Predicted by some to become the Marvel Cinematic Universe’s first flop, given that it was based on a comic book that even Marvel fans struggled to remember, writer-director James Gunn’s Guardians of the Galaxy was instead a massive box office and critical hit a decade ago.
Its success was due in no small part to its use of the classic ragtag bunch of misfits concept, which here included Star-Lord (Chris Pratt), Gamora (Zoe Saldana), Drax (Dave Bautista), Rocket (voiced by Bradley Cooper), and Groot (voiced by Vin Diesel). All initially hostile to each other, they somehow pull together and fend off the forces of Thanos while becoming a ragged little team of galactic superheroes.
Gunn’s fascination with this storytelling template goes all the way back to The Specials, a 2000 movie he wrote about a low-level superhero outfit that almost everyone ignores until they prove their mettle. The narrative trope goes back much further, of course, having been seen in everything from The Dirty Dozen to Kelly’s Heroes. Gunn clearly relishes the concept of a thrown-together team with almost nothing in common, often outcasts, loners, or criminals tasked with an impossible mission to save the day while redeeming themselves and becoming a true group of friends — or at least grudging allies.

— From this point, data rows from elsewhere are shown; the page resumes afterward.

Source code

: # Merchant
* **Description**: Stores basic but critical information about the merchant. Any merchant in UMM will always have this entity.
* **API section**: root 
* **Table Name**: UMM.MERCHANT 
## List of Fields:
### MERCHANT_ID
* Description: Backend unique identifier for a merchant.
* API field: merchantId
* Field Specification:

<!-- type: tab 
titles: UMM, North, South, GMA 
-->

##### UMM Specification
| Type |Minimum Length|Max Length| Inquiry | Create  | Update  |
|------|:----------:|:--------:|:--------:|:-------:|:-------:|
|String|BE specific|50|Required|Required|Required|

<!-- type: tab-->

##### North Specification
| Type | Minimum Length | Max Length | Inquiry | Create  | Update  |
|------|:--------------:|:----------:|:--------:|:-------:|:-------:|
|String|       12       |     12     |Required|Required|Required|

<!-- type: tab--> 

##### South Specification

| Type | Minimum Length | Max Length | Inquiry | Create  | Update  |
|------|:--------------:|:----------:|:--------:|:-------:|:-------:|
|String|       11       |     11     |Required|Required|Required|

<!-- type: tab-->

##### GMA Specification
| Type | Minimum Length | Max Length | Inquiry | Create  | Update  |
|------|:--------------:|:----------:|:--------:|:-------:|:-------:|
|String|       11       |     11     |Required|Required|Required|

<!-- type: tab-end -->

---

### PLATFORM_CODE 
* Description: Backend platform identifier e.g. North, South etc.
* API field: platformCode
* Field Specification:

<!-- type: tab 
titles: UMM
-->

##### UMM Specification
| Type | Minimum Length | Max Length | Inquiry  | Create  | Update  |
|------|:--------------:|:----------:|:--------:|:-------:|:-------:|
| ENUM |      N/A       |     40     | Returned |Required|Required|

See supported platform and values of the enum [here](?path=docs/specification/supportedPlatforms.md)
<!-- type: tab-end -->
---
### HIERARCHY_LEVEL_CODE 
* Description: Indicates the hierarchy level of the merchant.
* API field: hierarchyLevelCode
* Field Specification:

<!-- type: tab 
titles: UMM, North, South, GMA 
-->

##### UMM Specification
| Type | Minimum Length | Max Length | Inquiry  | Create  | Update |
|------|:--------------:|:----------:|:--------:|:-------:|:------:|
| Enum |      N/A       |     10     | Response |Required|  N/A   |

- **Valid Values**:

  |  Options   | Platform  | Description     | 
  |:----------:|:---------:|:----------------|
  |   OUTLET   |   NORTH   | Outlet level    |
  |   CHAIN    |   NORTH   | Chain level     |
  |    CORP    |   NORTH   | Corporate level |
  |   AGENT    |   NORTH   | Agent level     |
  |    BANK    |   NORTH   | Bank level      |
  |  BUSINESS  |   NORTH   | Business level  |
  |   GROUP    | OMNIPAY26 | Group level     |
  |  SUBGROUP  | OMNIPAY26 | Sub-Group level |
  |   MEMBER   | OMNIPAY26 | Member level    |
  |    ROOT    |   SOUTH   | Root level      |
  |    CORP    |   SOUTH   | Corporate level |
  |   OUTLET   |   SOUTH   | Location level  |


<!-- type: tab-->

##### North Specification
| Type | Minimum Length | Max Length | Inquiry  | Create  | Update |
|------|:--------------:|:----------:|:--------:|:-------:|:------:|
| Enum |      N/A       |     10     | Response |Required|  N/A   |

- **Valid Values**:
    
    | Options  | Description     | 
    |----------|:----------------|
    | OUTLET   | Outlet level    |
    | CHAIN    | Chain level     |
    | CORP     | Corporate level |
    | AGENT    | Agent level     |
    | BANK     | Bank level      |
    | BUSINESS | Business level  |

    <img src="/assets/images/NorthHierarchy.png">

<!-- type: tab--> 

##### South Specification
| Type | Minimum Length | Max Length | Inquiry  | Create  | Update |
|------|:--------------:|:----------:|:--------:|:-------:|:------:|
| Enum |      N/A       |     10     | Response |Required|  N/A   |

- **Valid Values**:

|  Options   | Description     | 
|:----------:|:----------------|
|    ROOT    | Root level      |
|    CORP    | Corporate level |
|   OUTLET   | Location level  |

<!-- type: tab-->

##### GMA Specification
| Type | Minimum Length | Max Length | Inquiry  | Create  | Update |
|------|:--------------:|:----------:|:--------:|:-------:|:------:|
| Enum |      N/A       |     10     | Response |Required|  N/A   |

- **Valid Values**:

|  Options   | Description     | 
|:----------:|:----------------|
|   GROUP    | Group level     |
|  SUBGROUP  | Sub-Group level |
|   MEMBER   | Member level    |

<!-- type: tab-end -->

Guardians was his biggest and most thematically cohesive deployment of the idea. While other MCU hero teams like the Avengers had their flaws, they were still driven by noble motives. The Guardians and their bleak backgrounds were all just looking to make a buck or avoid jail. In a 2017 Facebook post, Gunn himself described them as “a group of heartbroken misfits whose lives have been bereft of tenderness and connection and who have a nearly impossible time trusting themselves or others.”
Since Guardians’ 2014 release, Gunn and others have returned to this narrative well. The next two entries in the trilogy saw his ensemble evolve from a disreputable band of miscreants into a loving found family, one able to move beyond the trauma that had previously defined them.
His next exploration of the trope was for DC Studios, as he rebooted Suicide Squad. David Ayer’s 2016 Suicide Squad never quite tapped into the idea of the misfit team becoming a real unit, although that was far from the film’s biggest problem. But Gunn’s version, 2021’s The Suicide Squad, featured much of the same dynamic as his Guardians movies, albeit in a cruder context. Although most of Task Force X is knocked off by the end of the film, those who survive fight to protect each other.
Even the Peacemaker TV show, in which Gunn began turning John Cena’s brutal bro-dude assassin from The Suicide Squad into a more likable, approachable man-child, found the title character bonding with the remnants of Task Force X, including non-supes Emilia Harcourt (Jennifer Holland) and John Economos (Steve Agee), and psychopathic would-be crime fighter Adrian “Vigilante” Chase (Freddie Stroma).
Marvel Studios has also been eager to replicate the “misfits” chemistry. Jake Schreier’s Thunderbolts, due next May, is almost an exact copy of the formula, as a bunch of ne’er-do-wells have to learn to work together while on a mission they likely won’t survive. Unlike Guardians and Suicide Squad, though, Thunderbolts is re-introducing Marvel characters we’ve met before: Yelena Belova (Florence Pugh), Bucky Barnes (Sebastian Stan), Red Guardian (David Harbour), Taskmaster (Olga Kurylenko), and others must overcome their differences to defeat a larger threat.
Funnily enough, James Gunn was interested in doing a Thunderbolts film around the time Guardians came out. But Gunn will have multiple opportunities to revisit his favorite subgenre as co-head of DC. The first trailer for the studio’s Creature Commandos animated series is in many ways a follow-up to The Suicide Squad (only with a team of monsters), while next year’s Superman, written and directed by Gunn, will introduce members of the morally suspect superhero team The Authority.
Will the “ragtag misfits” concept ever run out of juice? It’s hung around for decades, and it’s even manifested in contemporary non-superhero franchises like Fast and Furious. In a sense, movies like Guardians, The Suicide Squad, and (probably) Thunderbolts are all telling the same story over and over again. The Guardians, at least, had the chance to evolve; we don’t know if we’ll ever see another Suicide Squad movie, or what will happen with Marvel’s newest team of reprobates.
What we do know is that 10 years ago, when Guardians of the Galaxy first arrived in theaters, that motley bunch injected a fresh rush of inspiration, weirdness, and humanity into the superhero genre. Now it feels as familiar as a joke we’ve heard many times before. This one starts with “six misfits walk into a secret holding area…” You know the rest.